When people fill ice-cube trays, they often put little more than a little puddle in each plastic cup. The reason is that they have heard that water, unlike most materials, expands when frozen. I hate to be anticlimactic, but the amount of expansion in volume is about 10%. Two cubes that differ in this volume are impossible to distinguish unless placed side by side, because the linear dimensions of the big one are only 3% larger. However, in a cup of an ice-cube tray, because the sides are almost vertical, except at the bottom and top, the height will in fact increase by about 10%. This still isn't very much, especially considering that there is a bit of space at the top for it to expand sideways into.

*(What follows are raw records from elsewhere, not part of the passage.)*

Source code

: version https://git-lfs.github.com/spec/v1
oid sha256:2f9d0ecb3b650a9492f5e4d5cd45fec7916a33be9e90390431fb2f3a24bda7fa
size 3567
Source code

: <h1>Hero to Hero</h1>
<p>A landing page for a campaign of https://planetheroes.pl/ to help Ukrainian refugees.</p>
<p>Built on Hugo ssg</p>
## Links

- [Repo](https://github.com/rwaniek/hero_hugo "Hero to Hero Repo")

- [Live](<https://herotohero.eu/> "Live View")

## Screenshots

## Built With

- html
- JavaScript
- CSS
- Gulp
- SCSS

But as I was watching my daughter refilling an ice-cube tray the other day, moistening the bottom of each cup, it occurred to me that what people visualize, if they haven't done the math, is ice exploding out of control, sort of like the Incredible Hulk. From each little plastic cup in the tray, an iceberg will emerge capable of sinking the freezer as though it were the Titanic. "More," I said to my daughter. She splashed a bit more water in. "More," I said, wrestling it from her and proceeding to fill each cup almost to the rim.
Poor child; she grew up in a house with an automatic ice maker, and is ill-equipped for the real world. But it's a parent's duty to train each child to deal with the myriad threats the world poses, and I do not shrink from my duty. There are many things I cannot shelter her from out there, but one of them is a tray full of those dinky ice cubes of every size except "large."